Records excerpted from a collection
====

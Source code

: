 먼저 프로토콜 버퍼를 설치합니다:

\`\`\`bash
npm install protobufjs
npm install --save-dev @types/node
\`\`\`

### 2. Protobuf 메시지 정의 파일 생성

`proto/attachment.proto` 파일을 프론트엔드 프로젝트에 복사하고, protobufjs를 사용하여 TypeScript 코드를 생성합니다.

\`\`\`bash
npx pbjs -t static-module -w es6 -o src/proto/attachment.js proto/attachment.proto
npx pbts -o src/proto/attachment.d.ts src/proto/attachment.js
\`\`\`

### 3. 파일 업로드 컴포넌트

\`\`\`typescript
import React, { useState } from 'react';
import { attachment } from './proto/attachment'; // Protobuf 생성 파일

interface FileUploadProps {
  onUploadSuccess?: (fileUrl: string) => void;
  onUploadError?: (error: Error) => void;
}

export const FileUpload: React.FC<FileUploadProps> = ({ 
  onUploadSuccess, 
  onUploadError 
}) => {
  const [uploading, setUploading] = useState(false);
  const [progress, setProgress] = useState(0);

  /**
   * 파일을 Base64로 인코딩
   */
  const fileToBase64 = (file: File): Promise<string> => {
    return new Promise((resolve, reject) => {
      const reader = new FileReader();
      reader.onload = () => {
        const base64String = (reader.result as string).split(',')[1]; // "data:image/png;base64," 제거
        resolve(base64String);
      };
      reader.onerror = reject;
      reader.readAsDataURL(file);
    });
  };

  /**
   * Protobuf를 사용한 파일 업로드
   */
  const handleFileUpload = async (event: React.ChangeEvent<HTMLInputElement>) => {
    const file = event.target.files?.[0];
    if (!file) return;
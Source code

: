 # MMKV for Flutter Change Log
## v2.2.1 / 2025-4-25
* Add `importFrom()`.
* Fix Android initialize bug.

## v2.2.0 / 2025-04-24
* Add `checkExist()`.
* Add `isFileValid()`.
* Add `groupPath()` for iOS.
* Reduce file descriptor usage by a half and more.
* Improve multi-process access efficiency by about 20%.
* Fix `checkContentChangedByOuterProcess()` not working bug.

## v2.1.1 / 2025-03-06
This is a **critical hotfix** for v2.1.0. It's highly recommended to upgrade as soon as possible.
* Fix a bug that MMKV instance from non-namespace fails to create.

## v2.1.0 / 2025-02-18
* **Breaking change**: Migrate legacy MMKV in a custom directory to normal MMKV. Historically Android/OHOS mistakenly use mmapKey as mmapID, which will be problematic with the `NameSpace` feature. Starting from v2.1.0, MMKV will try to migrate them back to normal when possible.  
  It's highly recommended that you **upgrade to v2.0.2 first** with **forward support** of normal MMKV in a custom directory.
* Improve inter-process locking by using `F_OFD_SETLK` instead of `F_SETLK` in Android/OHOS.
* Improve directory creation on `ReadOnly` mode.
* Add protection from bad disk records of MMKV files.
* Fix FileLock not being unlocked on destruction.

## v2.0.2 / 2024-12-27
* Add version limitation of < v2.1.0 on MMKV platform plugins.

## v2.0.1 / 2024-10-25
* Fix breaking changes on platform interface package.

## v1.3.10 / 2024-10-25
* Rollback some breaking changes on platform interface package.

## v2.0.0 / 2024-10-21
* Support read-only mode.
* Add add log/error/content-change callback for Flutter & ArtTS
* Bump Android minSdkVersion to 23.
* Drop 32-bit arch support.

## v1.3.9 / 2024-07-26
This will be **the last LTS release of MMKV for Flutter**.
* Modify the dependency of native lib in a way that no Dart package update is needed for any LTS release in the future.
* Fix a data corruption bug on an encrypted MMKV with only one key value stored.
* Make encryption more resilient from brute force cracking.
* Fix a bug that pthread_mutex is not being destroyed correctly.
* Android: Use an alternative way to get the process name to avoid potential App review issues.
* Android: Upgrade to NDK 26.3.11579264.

====

- PROBLEM DESCRIPTION:
Starting at the line above that contains "not working bug.", write out each line exactly until the line that contains "fails to create." has been written, and stop there.

- EXERCISE SOLUTION:
* Fix `checkContentChangedByOuterProcess()` not working bug.

## v2.1.1 / 2025-03-06
This is a **critical hotfix** for v2.1.0. It's highly recommended to upgrade as soon as possible.
* Fix a bug that MMKV instance from non-namespace fails to create.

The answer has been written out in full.